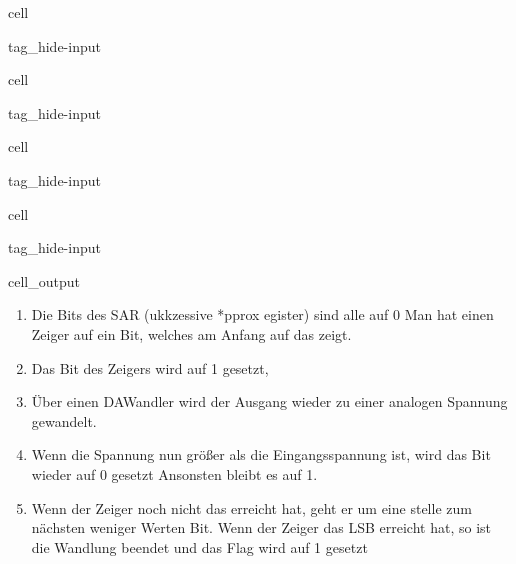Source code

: \documentclass[letterpaper,10pt,english]{jupyterBook}
\begin{document}
\begin{sphinxuseclass}{cell}
\begin{sphinxuseclass}{tag_hide-input}
\end{sphinxuseclass}
\end{sphinxuseclass}
\begin{sphinxuseclass}{cell}
\begin{sphinxuseclass}{tag_hide-input}
\end{sphinxuseclass}
\end{sphinxuseclass}
\begin{sphinxuseclass}{cell}
\begin{sphinxuseclass}{tag_hide-input}
\end{sphinxuseclass}
\end{sphinxuseclass}
\begin{sphinxuseclass}{cell}
\begin{sphinxuseclass}{tag_hide-input}\begin{sphinxVerbatimOutput}

\begin{sphinxuseclass}{cell_output}
\noindent{}

\end{sphinxuseclass}\end{sphinxVerbatimOutput}

\end{sphinxuseclass}
\end{sphinxuseclass}
\begin{DUlineblock}{0em}
\item[] 
\end{DUlineblock}
\begin{enumerate}
%
\item {} 
\sphinxAtStartPar
Die Bits des SAR (ukkzessive *pprox egister) sind alle auf 0
Man hat einen Zeiger auf ein Bit,
welches am Anfang auf das  zeigt.

\item {} 
\sphinxAtStartPar
Das Bit des Zeigers wird auf 1 gesetzt,

\item {} 
\sphinxAtStartPar
Über einen DA\sphinxhyphen{}Wandler wird der Ausgang wieder zu einer analogen Spannung gewandelt.

\item {} 
\sphinxAtStartPar
Wenn die Spannung nun größer als die Eingangsspannung ist,
wird das Bit wieder auf 0 gesetzt
Ansonsten bleibt es auf 1.

\item {} 
\sphinxAtStartPar
Wenn der Zeiger noch nicht das  erreicht hat,
geht er um eine stelle zum nächsten weniger Werten Bit.
Wenn der Zeiger das LSB erreicht hat,
so ist die Wandlung beendet und das \sphinxhyphen{}Flag wird auf 1 gesetzt

\end{enumerate}
\end{document}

▶ [Work instruction]
Could you give the material above again, exactly and without its pictures?

▶ [Solution to this problem]
Source code

: \documentclass[letterpaper,10pt,english]{jupyterBook}
\begin{document}
\begin{sphinxuseclass}{cell}
\begin{sphinxuseclass}{tag_hide-input}
\end{sphinxuseclass}
\end{sphinxuseclass}
\begin{sphinxuseclass}{cell}
\begin{sphinxuseclass}{tag_hide-input}
\end{sphinxuseclass}
\end{sphinxuseclass}
\begin{sphinxuseclass}{cell}
\begin{sphinxuseclass}{tag_hide-input}
\end{sphinxuseclass}
\end{sphinxuseclass}
\begin{sphinxuseclass}{cell}
\begin{sphinxuseclass}{tag_hide-input}\begin{sphinxVerbatimOutput}

\begin{sphinxuseclass}{cell_output}
\noindent{}

\end{sphinxuseclass}\end{sphinxVerbatimOutput}

\end{sphinxuseclass}
\end{sphinxuseclass}
\begin{DUlineblock}{0em}
\item[] 
\end{DUlineblock}
\begin{enumerate}
%
\item {} 
\sphinxAtStartPar
Die Bits des SAR (ukkzessive *pprox egister) sind alle auf 0
Man hat einen Zeiger auf ein Bit,
welches am Anfang auf das  zeigt.

\item {} 
\sphinxAtStartPar
Das Bit des Zeigers wird auf 1 gesetzt,

\item {} 
\sphinxAtStartPar
Über einen DA\sphinxhyphen{}Wandler wird der Ausgang wieder zu einer analogen Spannung gewandelt.

\item {} 
\sphinxAtStartPar
Wenn die Spannung nun größer als die Eingangsspannung ist,
wird das Bit wieder auf 0 gesetzt
Ansonsten bleibt es auf 1.

\item {} 
\sphinxAtStartPar
Wenn der Zeiger noch nicht das  erreicht hat,
geht er um eine stelle zum nächsten weniger Werten Bit.
Wenn der Zeiger das LSB erreicht hat,
so ist die Wandlung beendet und das \sphinxhyphen{}Flag wird auf 1 gesetzt

\end{enumerate}
\end{document}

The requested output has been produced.